- Born: December 29, 1935 Gaffney, South Carolina, United States
- Died: October 17, 2018 (aged 82)

NASCAR Cup Series career
- 3 races run over 3 years
- Best finish: 82nd - 1973 NASCAR Winston Cup Series season
- First race: 1973 World 600 (Charlotte Motor Speedway)
- Last race: 1978 American 500 (North Carolina Motor Speedway)
| Wins | Top tens | Poles |
| 0 | 0 | 0 |

= Charlie Blanton =

American racecar driver (1935–2018)

Charlie Blanton (December 29, 1935 – October 17, 2018) was a NASCAR Winston Cup Series race car driver who raced from 1973 to 1978.

==Career==
This driver participated in 634 laps of racing action - the equivalent of 814.3 mi. He would earn a total of $3,135 in his total racing career ($ when adjusted for inflation) while starting and finishing in 27th place on average. He appeared in the January 1970 issue of Popular Mechanics alongside Tiny Lund, Buck Baker, Randy Hutchison, Marty Robbins, and Jim Vandiver.

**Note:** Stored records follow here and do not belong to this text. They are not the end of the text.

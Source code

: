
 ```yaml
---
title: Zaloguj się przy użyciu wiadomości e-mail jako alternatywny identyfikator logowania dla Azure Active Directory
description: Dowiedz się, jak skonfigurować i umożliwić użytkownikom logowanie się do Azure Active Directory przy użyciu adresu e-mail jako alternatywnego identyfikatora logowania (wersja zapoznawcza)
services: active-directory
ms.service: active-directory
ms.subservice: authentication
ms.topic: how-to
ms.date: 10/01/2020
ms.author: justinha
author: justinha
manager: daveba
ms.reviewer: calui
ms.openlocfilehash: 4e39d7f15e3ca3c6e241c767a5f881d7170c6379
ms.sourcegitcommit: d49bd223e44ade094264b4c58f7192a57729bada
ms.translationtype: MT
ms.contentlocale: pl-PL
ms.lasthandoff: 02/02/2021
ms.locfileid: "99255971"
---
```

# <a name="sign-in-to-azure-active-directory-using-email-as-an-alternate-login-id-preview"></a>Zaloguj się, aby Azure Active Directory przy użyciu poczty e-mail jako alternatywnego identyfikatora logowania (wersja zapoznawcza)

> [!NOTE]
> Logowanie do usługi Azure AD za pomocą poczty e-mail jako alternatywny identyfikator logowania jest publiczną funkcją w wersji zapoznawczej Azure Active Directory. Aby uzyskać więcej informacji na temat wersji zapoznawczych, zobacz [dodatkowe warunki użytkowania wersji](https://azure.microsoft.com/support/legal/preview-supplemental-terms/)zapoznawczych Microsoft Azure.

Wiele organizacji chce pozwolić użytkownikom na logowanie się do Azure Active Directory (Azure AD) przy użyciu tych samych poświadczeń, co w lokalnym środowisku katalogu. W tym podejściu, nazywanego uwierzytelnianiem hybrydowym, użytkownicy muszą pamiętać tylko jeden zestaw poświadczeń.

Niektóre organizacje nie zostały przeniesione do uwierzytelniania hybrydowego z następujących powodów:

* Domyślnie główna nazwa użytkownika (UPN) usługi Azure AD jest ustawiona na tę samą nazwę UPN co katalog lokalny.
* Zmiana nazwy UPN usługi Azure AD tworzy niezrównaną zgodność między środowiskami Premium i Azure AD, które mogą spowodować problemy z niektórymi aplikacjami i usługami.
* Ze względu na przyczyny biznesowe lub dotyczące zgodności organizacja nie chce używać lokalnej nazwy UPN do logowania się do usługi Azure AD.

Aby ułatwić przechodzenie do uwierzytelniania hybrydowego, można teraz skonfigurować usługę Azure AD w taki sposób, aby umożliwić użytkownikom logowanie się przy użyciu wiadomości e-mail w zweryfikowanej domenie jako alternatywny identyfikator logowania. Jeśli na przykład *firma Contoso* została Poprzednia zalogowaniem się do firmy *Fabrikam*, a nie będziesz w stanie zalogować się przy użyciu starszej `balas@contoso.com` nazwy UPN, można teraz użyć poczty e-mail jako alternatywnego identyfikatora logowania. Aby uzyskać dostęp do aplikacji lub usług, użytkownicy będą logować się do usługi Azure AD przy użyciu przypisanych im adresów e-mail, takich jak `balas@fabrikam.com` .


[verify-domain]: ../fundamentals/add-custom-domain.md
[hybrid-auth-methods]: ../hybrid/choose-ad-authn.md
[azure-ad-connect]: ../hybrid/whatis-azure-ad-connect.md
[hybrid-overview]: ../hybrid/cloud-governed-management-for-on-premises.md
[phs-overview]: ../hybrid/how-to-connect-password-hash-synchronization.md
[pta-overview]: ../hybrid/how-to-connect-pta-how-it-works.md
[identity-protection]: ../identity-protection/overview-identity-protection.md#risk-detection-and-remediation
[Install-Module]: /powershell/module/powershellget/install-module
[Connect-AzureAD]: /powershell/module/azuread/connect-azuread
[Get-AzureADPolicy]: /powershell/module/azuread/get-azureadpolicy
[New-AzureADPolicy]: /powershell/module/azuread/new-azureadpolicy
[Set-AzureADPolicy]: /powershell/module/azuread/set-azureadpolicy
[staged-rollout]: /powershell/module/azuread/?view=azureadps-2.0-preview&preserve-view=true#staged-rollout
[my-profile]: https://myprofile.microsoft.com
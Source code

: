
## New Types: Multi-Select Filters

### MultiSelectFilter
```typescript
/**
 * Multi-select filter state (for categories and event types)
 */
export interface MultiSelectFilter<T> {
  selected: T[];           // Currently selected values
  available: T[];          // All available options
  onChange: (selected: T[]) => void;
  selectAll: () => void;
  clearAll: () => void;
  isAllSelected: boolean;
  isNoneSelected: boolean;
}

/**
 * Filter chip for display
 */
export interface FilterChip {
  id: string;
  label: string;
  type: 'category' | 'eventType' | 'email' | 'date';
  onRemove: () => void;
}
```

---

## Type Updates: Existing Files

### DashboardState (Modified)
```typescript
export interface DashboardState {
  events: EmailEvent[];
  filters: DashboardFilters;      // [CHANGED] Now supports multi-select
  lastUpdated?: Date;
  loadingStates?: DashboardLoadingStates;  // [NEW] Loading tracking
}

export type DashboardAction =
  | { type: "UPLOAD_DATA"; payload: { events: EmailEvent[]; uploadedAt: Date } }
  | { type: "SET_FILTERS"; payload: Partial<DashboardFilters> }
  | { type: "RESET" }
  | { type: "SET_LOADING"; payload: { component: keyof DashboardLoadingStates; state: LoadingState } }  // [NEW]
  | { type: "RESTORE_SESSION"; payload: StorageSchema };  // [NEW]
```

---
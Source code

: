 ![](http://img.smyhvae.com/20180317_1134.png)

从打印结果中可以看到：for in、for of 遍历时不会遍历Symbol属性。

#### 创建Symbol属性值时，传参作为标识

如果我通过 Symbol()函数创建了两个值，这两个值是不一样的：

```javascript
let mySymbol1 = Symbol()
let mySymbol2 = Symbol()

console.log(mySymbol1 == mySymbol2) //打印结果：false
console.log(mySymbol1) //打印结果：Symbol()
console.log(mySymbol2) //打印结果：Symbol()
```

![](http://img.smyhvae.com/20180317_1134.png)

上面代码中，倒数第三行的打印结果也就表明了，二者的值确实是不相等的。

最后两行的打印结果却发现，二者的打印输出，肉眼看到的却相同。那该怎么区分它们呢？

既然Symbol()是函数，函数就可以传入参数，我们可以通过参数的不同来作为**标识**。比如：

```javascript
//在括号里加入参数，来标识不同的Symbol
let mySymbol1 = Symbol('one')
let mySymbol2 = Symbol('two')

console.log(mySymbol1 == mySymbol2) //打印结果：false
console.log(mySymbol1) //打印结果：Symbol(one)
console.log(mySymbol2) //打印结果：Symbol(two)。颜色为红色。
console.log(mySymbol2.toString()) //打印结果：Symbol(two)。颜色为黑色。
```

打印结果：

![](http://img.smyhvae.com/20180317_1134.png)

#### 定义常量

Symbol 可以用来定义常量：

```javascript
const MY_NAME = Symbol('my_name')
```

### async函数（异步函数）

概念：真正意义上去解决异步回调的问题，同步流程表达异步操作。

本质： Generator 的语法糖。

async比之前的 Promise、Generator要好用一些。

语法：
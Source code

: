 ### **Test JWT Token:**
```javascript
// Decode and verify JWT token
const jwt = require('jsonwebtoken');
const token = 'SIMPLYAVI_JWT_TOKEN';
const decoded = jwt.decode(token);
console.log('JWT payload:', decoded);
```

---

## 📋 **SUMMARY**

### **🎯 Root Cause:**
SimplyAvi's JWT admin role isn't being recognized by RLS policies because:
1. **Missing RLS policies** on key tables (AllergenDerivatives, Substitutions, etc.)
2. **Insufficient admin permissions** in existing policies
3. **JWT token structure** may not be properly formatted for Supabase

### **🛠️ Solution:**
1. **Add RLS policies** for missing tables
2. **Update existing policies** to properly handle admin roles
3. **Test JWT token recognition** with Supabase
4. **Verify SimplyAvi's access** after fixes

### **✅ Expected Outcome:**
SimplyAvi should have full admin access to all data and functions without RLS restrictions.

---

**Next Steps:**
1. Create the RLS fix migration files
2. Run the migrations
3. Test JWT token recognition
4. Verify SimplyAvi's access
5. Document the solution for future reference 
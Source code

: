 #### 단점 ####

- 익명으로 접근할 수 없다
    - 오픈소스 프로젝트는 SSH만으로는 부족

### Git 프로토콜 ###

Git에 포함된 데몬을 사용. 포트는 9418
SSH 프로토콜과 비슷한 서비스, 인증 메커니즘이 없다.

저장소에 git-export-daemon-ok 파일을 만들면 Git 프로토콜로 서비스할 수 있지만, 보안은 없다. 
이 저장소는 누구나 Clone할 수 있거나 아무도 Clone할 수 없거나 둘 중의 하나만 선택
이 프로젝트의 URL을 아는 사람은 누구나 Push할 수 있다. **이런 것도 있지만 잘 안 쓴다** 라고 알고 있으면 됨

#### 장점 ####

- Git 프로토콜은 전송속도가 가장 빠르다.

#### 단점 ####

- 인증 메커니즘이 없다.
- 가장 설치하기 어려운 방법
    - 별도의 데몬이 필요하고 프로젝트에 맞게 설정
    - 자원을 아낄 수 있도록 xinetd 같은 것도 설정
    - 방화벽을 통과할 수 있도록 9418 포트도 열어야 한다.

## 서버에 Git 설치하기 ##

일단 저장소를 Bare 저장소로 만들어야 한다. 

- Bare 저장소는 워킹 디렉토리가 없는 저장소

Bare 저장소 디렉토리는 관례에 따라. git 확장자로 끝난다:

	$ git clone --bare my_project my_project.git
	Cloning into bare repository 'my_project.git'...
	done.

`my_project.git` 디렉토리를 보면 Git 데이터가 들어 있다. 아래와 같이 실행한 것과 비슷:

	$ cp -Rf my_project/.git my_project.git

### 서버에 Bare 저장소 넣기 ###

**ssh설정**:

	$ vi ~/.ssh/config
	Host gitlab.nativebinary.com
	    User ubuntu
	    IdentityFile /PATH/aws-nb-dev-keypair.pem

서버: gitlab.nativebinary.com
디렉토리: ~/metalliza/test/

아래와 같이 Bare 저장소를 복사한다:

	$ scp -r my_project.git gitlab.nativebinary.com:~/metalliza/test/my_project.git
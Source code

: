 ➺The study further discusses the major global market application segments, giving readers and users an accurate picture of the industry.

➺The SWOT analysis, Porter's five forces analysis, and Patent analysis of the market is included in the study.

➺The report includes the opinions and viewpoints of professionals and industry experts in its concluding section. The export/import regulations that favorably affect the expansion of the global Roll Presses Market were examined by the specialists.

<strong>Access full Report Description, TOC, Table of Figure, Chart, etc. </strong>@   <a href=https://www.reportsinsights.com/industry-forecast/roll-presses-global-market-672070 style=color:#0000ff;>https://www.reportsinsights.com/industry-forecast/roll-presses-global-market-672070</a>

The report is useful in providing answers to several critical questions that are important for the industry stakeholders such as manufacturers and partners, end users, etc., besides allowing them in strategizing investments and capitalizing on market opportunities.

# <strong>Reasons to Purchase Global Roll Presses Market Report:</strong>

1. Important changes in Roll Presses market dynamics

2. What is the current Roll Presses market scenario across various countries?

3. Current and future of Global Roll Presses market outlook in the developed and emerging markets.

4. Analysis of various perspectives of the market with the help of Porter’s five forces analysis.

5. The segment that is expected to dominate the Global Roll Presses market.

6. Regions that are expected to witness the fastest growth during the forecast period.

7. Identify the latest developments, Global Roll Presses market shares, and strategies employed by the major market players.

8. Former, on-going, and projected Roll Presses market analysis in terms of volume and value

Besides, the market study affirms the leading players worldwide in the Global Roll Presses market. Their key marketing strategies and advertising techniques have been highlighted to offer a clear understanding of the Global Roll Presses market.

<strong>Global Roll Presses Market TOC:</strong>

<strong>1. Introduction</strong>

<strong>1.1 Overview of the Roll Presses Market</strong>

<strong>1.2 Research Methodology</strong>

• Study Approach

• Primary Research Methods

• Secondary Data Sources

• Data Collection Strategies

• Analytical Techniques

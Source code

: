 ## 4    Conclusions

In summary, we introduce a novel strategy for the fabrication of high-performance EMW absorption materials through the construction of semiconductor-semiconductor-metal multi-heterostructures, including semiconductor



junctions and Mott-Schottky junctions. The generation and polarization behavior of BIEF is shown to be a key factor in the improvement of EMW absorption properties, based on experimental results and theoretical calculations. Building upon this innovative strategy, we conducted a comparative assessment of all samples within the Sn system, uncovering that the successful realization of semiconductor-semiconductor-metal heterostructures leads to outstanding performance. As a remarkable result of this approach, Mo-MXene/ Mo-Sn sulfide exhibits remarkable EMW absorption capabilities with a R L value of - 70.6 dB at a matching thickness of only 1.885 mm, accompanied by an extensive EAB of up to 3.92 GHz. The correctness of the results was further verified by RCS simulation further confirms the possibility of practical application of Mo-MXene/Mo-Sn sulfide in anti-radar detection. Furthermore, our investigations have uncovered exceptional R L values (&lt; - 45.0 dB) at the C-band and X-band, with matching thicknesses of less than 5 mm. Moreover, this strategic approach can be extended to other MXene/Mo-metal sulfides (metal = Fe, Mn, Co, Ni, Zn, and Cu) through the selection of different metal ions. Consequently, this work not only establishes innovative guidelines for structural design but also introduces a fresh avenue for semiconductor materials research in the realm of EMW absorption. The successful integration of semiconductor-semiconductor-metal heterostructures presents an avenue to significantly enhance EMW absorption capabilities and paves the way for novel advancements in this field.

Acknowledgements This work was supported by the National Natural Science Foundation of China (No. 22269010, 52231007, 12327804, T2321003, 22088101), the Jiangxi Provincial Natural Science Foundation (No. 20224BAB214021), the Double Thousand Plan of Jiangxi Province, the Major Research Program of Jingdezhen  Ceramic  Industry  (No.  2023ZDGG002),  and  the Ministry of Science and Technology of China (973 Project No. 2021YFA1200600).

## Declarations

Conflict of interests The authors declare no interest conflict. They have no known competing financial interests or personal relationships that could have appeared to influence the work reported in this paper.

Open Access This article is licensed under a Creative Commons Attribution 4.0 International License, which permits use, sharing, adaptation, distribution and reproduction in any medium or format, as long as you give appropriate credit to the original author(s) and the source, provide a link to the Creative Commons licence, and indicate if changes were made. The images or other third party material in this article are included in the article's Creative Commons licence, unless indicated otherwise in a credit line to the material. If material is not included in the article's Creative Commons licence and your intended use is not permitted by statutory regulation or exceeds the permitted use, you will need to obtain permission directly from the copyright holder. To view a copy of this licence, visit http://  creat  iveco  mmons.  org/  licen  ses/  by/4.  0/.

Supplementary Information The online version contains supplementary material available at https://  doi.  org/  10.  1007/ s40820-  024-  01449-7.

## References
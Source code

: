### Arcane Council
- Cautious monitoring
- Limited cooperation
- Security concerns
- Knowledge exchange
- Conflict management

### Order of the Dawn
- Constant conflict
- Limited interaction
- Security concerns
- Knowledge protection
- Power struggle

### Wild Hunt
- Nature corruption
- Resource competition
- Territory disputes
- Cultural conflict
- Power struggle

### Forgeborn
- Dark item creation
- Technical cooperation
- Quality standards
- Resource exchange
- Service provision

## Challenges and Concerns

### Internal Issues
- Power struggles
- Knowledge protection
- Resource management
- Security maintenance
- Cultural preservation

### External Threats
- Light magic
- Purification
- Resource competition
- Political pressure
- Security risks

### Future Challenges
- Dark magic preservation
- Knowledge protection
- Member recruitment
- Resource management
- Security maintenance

One of Blanton's more notable non-Winston Cup Series performances was at the 1971 Florida Citrus 250; a NASCAR Grand American Series event where Blanton finished in fourth place. The race took two hours and twenty-nine minutes to finish. While never winning at the Winston Cup Series level, Blanton did exceptionally well on dirt tracks in the other series; he managed to finish in second to David Pearson at the 1972 Bold City 200 in Jacksonville, Florida.

Blanton was the winner of the 1973 Daytona ARCA 300 race. His primary car in the NASCAR Cup Series would be the No. 59 Chevrolet sponsored by Mr. Danny Queen.